The relationship between Troy and Britta went alright in this episode, though not great. I think using wishing in the fountain as a context for fleshing out the problems Troy is having with splitting between Abed and Britta as well as the problems Britta has with sharing Troy with Abed was very smart. It let them argue over something that, in the grand scheme of things, is irrelevant, and it revealed important problems in their relationship.
Annie, as far as I’m concerned, was written very poorly. Her schick has always been her innocence, not her lack of intelligence, but this episode appeared to confuse those two for synonyms. She sets off on a quest to relax and pull pranks her senior year, and with the help of Shirley, she does so. But there are many moments where they show her to be confused or have her saying something dumb when the Annie from the first three seasons wouldn’t have been. The old Annie would have been morally conflicted between what she wants to do and what she should do, but she wouldn’t have been lost in the manner that she was. For me, this was the most frustrating part to watch. Hopefully they can nail Annie down in later episodes, because this interpretation feels incredibly off the mark.

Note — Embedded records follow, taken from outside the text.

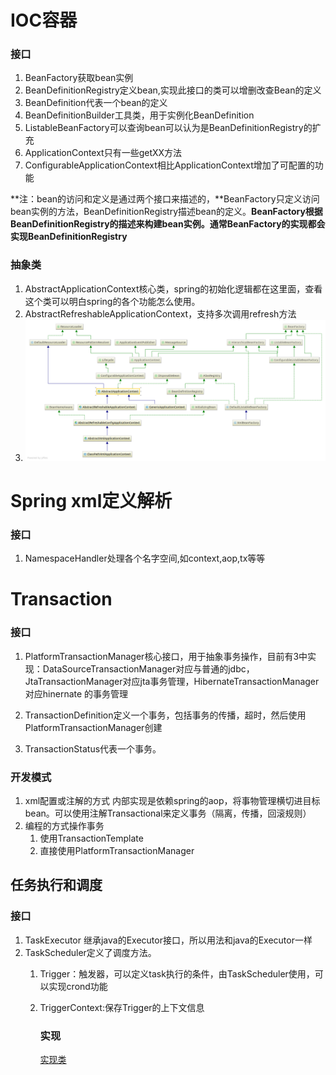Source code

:# IOC容器

### 接口

1. BeanFactory获取bean实例
2. BeanDefinitionRegistry定义bean,实现此接口的类可以增删改查Bean的定义
3. BeanDefinition代表一个bean的定义
4. BeanDefinitionBuilder工具类，用于实例化BeanDefinition
5. ListableBeanFactory可以查询bean可以认为是BeanDefinitionRegistry的扩充
6. ApplicationContext只有一些getXX方法
7. ConfigurableApplicationContext相比ApplicationContext增加了可配置的功能

**注：bean的访问和定义是通过两个接口来描述的，**BeanFactory只定义访问bean实例的方法，BeanDefinitionRegistry描述bean的定义。**BeanFactory根据BeanDefinitionRegistry的描述来构建bean实例。**通常BeanFactory的实现都会实现**BeanDefinitionRegistry**

### 抽象类

1. AbstractApplicationContext核心类，spring的初始化逻辑都在这里面，查看这个类可以明白spring的各个功能怎么使用。
2. AbstractRefreshableApplicationContext，支持多次调用refresh方法
3. ![](/assets/image/ApplicationContext.png)

# Spring xml定义解析

### 接口

1. NamespaceHandler处理各个名字空间,如context,aop,tx等等

# Transaction

### 接口

1. PlatformTransactionManager核心接口，用于抽象事务操作，目前有3中实现：DataSourceTransactionManager对应与普通的jdbc，JtaTransactionManager对应jta事务管理，HibernateTransactionManager对应hinernate 的事务管理

2. TransactionDefinition定义一个事务，包括事务的传播，超时，然后使用PlatformTransactionManager创建

3. TransactionStatus代表一个事务。

### 开发模式

1. xml配置或注解的方式
   内部实现是依赖spring的aop，将事物管理横切进目标bean。可以使用注解Transactional来定义事务（隔离，传播，回滚规则）
2. 编程的方式操作事务
   1. 使用TransactionTemplate
   2. 直接使用PlatformTransactionManager

## 任务执行和调度

### 接口

1. TaskExecutor
   继承java的Executor接口，所以用法和java的Executor一样
2. TaskScheduler定义了调度方法。
   1. Trigger：触发器，可以定义task执行的条件，由TaskScheduler使用，可以实现crond功能
   2. TriggerContext:保存Trigger的上下文信息
      ### 实现

      [实现类](http://docs.spring.io/spring/docs/3.2.18.RELEASE/spring-framework-reference/htmlsingle/#scheduling)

Shirley and Pierce haven’t changed much, though if Pierce is written in this manner for the whole season, I can’t blame Chevy Chase for leaving. It’s funny, but it’s also embarrassing and most of his lines can be boiled down to him shouting “look how stupid I am!” and letting people point and laugh at him. Shirley is still Shirley, though she didn’t get much nuanced screentime here.
That brings me to Jeff. This episode plays on a very common trope from the show: can Jeff change? Did he change? Will he ever change? And to this episode’s credit, it doesn’t entirely answer the question. He appears to care more about the people around him, but he’s still putting forth a great deal of effort on his own behalf. His discussions with himself on the new Jeff vs. the old Jeff and how they differ and how they’re the same are interesting, and are, of course, more meta elements that the writers are playing with.
Which, I think, points to the crux of the episode. These 21 minutes were as much about watching Community as they were Community. This episode wanted to make known the frustrations of its loyal fans during the down time, it wanted to comment on how Community had irreversibly changed and how that was okay, it wanted to be about the way the characters were coming to grips with post-graduate life inching closer and closer, and it wanted to be funny, too. But a show can only wear so many hats, and the way Community’s were stacked, when one fell, the rest of them did. I admire the ambition, and it’s hard to not hit the ground running with the shortened season, Community can’t be rushed, it’s not in its nature.
This certainly isn’t damning for Community. It couldn’t be. But the show has used most of its leniency in episode one. It has to get better. Or maybe it doesn’t. It’ll never be what it was, and I know that’s okay. But that doesn’t mean it can’t still be great. It just isn’t yet.